In de bij de Verordening behorende Tarieventabel zijn onder de Tarieven 1 tot en met 6 de tarieven opgenomen per type vaartuig. Onder tarief 4a vallen de recreatievaartuigen met een lengte tot en met tien meter. Voor een emissie recreatievaartuig is het tarief in 2020 voor ligplaatshouders € 415,- per jaar. Onder tarief 7 vallen andere vaartuigen, niet vallende onder de tarieven 1 tot en met 6, waaronder sleepboten per m². In dat geval is het tarief voor een emissievaartuig € 10,33 per m² per jaar.
8. Naar het oordeel van de rechtbank heeft verweerder terecht voor de aanslag mogen uitgaan van het tarief 4a voor een recreatievaartuig en niet van het door eiser gewenste tarief 7. Eiser heeft zijn schip feitelijk in gebruik als recreatievaartuig en heeft daar een ligplaatsvergunning voor. Eisers schip voldoet aan de definitie van recreatievaartuig. Dat eisers schip óók voldoet aan de definitie van sleepboot, omdat de [schip] volgens bouw en inrichting bestemd is voor het slepen, maakt dat niet anders. Het door eiser gewenste tarief 7 is van toepassing op vaartuigen die niet vallen onder de tarieven 1 tot en met 6. Omdat eisers schip voldoet aan de kwalificatie van recreatievaartuig, waarvoor tarief 4a geldt, gaat het tarief van een recreatievaartuig vóór op tarief 7 voor de sleepboot. De beroepsgrond slaagt dus niet.
Hoogte tarief
9. De beroepsgrond van eiser tegen de hoogte van het tarief of tegen de wijze van tariefdifferentiatie kan ook niet slagen.
De Gemeentewet heeft de gemeentelijke wetgever vrijgelaten om zijn belastingstelsel met betrekking tot onder andere de heffing van havengelden naar eigen inzicht in te richten. [1] Het staat de gemeente vrij om in de heffingsmaatstaf onderscheid te maken naar soort vaartuig en naar het al dan niet zijn van een emissie vaartuig. Daarbij mag echter geen sprake zijn van schending van de algemene beginselen van behoorlijk bestuur, wat het geval is als sprake zou zijn van willekeurige en onredelijke belastingheffing.

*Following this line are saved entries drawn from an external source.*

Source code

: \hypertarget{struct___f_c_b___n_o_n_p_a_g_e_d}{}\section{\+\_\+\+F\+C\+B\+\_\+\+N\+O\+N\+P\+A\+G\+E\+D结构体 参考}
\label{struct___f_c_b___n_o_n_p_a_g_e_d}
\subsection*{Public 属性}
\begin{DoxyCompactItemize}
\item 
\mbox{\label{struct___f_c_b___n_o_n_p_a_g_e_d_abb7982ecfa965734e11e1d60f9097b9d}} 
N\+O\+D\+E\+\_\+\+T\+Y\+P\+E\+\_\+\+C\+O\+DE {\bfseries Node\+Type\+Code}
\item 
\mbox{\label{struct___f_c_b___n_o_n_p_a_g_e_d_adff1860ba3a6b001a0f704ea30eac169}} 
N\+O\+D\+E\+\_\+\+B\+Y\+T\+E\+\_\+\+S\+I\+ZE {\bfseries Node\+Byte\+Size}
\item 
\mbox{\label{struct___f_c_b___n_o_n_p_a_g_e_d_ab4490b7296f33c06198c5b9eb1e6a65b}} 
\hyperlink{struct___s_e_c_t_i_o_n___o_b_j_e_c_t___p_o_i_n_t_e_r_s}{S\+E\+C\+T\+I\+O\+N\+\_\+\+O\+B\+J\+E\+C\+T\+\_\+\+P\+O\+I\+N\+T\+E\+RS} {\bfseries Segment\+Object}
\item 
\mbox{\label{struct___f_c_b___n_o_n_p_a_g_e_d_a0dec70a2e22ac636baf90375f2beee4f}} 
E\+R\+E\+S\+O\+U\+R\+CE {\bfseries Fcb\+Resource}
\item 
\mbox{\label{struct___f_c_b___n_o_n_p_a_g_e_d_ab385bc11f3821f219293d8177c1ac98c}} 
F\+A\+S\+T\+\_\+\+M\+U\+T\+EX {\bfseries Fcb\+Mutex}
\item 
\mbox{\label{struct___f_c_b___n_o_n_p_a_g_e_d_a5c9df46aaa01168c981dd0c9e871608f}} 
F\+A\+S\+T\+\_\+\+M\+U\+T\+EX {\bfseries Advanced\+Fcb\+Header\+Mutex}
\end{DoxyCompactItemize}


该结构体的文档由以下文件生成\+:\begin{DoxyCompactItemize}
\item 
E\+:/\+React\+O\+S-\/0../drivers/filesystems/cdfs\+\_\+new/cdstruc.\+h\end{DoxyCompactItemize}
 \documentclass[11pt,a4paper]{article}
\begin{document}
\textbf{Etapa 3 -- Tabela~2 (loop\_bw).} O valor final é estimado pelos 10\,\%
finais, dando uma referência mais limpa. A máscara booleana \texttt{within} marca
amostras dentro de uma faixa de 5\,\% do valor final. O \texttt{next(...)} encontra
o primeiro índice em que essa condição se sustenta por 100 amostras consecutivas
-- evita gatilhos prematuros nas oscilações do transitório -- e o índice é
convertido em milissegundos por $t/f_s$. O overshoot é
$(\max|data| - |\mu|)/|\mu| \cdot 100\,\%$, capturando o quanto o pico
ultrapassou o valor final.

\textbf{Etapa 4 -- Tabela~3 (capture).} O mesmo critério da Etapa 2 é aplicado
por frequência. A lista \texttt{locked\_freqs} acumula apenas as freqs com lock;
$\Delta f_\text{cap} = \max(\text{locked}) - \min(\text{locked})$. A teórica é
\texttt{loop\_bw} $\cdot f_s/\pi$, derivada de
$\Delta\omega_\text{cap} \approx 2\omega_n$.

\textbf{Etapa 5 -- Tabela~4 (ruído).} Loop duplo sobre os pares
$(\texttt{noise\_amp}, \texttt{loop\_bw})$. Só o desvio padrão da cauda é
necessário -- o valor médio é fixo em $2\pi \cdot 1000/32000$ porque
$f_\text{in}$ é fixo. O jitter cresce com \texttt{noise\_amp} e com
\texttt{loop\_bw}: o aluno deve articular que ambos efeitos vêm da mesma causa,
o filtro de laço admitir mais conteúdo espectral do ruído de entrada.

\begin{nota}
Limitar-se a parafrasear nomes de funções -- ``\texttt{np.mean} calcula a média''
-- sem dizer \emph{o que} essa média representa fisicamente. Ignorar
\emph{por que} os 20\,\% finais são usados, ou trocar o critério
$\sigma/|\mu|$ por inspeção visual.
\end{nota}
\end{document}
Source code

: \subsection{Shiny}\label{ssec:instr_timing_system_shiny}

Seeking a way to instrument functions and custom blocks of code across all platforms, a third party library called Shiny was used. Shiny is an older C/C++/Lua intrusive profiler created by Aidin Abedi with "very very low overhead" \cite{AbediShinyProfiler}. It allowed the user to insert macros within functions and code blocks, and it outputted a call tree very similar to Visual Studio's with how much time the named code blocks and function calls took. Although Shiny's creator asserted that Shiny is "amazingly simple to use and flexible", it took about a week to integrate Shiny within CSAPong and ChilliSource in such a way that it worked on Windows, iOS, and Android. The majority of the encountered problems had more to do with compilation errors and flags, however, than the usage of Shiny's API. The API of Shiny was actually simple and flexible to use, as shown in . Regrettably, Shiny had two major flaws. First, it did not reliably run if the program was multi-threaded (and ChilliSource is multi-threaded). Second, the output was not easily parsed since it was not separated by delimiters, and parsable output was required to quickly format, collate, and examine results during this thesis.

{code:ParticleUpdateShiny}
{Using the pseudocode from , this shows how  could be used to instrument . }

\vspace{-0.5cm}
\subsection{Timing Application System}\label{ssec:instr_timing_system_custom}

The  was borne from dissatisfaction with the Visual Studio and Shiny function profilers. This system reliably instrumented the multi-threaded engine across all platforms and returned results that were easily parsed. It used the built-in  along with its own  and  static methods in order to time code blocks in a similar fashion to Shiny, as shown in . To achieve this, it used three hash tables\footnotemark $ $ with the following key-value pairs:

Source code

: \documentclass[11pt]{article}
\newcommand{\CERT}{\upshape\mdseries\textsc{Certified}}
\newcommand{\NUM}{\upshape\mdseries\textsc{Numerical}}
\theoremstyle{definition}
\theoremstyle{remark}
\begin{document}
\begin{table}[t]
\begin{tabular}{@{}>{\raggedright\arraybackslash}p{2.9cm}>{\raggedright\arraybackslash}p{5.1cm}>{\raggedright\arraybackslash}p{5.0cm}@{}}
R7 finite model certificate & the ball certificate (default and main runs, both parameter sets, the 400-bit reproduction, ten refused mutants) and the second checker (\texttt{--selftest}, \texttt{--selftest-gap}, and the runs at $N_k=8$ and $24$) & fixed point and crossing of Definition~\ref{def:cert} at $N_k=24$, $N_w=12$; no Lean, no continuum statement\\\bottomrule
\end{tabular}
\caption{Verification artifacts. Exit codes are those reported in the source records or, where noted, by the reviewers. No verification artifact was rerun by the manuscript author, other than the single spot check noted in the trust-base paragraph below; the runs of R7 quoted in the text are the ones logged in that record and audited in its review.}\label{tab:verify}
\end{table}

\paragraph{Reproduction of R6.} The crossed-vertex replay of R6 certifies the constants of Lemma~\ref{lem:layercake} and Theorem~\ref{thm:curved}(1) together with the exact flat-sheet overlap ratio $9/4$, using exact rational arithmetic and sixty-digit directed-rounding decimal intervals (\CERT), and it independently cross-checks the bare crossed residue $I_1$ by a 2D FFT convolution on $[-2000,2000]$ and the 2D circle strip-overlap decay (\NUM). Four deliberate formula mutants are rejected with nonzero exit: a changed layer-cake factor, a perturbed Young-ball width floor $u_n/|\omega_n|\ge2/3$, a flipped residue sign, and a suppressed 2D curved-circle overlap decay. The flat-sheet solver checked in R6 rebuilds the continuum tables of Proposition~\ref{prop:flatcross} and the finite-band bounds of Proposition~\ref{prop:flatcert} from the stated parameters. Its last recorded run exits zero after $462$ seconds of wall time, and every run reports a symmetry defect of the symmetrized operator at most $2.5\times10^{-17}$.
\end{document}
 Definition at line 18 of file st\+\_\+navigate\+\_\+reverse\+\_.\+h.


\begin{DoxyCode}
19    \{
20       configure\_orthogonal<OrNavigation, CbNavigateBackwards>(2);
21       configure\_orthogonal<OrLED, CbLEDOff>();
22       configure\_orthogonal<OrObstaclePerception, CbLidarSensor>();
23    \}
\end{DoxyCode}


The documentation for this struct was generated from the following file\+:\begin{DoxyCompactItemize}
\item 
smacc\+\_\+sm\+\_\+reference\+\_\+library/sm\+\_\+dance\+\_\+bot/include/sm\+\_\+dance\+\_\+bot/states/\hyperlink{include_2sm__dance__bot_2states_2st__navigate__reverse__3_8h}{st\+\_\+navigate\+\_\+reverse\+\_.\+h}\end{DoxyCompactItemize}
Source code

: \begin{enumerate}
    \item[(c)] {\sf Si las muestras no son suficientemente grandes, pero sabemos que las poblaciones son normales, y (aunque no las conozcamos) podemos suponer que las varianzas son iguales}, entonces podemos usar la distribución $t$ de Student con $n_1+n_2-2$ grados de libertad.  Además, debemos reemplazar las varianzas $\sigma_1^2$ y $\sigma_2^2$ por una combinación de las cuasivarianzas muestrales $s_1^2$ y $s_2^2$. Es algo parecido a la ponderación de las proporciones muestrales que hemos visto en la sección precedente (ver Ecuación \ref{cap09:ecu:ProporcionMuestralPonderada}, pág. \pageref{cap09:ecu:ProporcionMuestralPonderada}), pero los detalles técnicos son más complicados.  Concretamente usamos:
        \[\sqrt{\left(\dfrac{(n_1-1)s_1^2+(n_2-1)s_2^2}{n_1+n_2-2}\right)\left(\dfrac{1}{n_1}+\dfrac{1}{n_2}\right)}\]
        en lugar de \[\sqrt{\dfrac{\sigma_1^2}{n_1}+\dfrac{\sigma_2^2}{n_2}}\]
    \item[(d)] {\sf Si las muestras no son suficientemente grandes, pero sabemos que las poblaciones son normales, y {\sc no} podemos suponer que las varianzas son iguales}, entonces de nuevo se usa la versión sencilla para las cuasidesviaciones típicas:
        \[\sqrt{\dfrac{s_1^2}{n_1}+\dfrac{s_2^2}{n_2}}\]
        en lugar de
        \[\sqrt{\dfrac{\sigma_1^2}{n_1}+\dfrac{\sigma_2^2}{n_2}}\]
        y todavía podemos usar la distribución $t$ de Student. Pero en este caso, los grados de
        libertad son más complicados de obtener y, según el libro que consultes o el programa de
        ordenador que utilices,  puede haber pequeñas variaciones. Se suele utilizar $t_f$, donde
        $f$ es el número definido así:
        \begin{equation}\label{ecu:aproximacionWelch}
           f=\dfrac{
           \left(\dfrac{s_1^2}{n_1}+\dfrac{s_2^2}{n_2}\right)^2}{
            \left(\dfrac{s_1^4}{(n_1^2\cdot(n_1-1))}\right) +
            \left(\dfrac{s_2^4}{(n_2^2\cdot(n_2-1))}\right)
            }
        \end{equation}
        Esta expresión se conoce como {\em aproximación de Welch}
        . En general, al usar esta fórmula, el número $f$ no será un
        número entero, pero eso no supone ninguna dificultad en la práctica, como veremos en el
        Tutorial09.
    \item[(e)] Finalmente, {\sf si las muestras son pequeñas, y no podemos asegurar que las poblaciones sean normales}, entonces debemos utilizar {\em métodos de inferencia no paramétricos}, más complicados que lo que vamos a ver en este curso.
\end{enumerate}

Daarvan is de rechtbank niet gebleken. De omstandigheid dat het bedrag dat eiser moet betalen voor zijn emissie recreatievaartuig substantieel hoger is dan het tarief dat voor een sleepboot geldt, betekent niet dat sprake is van een onredelijke belastingheffing. De gemeenteraad heeft tot een hoger tarief voor emissievaartuigen besloten om het gebruik van schone motoren op het Utrechtse water te bevorderen. Het hogere tarief is daarvoor een geschikt en passend middel en is naar het oordeel van de rechtbank niet onredelijk hoog.
Conclusie
10. Eiser krijgt geen gelijk. Het beroep is ongegrond. Voor een proceskostenveroordeling is geen aanleiding.

Beslissing

De rechtbank verklaart het beroep ongegrond.
Deze uitspraak is gedaan door mr. J.J. Catsburg, rechter, in aanwezigheid van mr. M.S.D. de Weerd, griffier. De beslissing is uitgesproken op 9 maart 2021 en zal openbaar worden gemaakt door publicatie op rechtspraak.nl.
griffier rechter
De rechter is verhinderd deze uitspraak
te ondertekenen.
Afschrift verzonden aan partijen op:

Indien u het niet eens bent met deze uitspraak

Tegen deze uitspraak kan binnen zes weken na de dag van verzending daarvan hoger beroep worden ingesteld bij het gerechtshof Arnhem-Leeuwarden. Deze uitspraak is verzonden op de stempeldatum die hierboven staat.

Voetnoten

1.Artikelen 219 en 229 van de Gemeentewet.